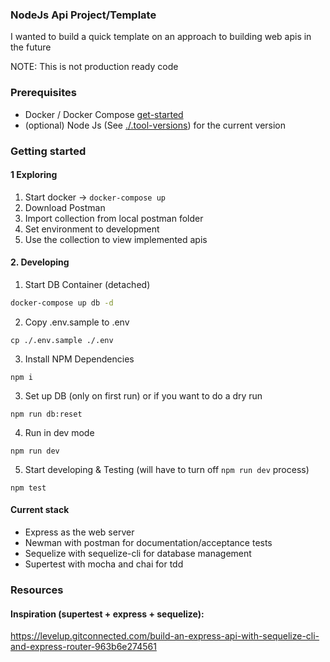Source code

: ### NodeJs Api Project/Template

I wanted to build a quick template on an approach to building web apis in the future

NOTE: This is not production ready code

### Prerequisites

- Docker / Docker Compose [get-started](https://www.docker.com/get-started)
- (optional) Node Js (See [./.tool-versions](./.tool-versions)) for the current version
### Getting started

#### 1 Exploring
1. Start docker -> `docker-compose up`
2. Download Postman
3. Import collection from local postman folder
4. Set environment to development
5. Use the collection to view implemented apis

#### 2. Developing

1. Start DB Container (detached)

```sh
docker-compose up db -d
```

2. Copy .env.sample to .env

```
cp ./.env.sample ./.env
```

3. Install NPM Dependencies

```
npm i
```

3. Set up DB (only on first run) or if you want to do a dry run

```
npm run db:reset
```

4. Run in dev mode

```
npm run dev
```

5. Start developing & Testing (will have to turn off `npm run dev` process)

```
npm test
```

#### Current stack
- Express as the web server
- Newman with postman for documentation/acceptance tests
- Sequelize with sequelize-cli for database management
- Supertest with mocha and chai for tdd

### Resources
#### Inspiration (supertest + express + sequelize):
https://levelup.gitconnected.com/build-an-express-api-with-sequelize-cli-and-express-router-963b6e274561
■ ■ ■ ■
Only the lines that contain the word "sequelize" should be copied from the material.

RESULT OF THIS TASK |
- Sequelize with sequelize-cli for database management
#### Inspiration (supertest + express + sequelize):
https://levelup.gitconnected.com/build-an-express-api-with-sequelize-cli-and-express-router-963b6e274561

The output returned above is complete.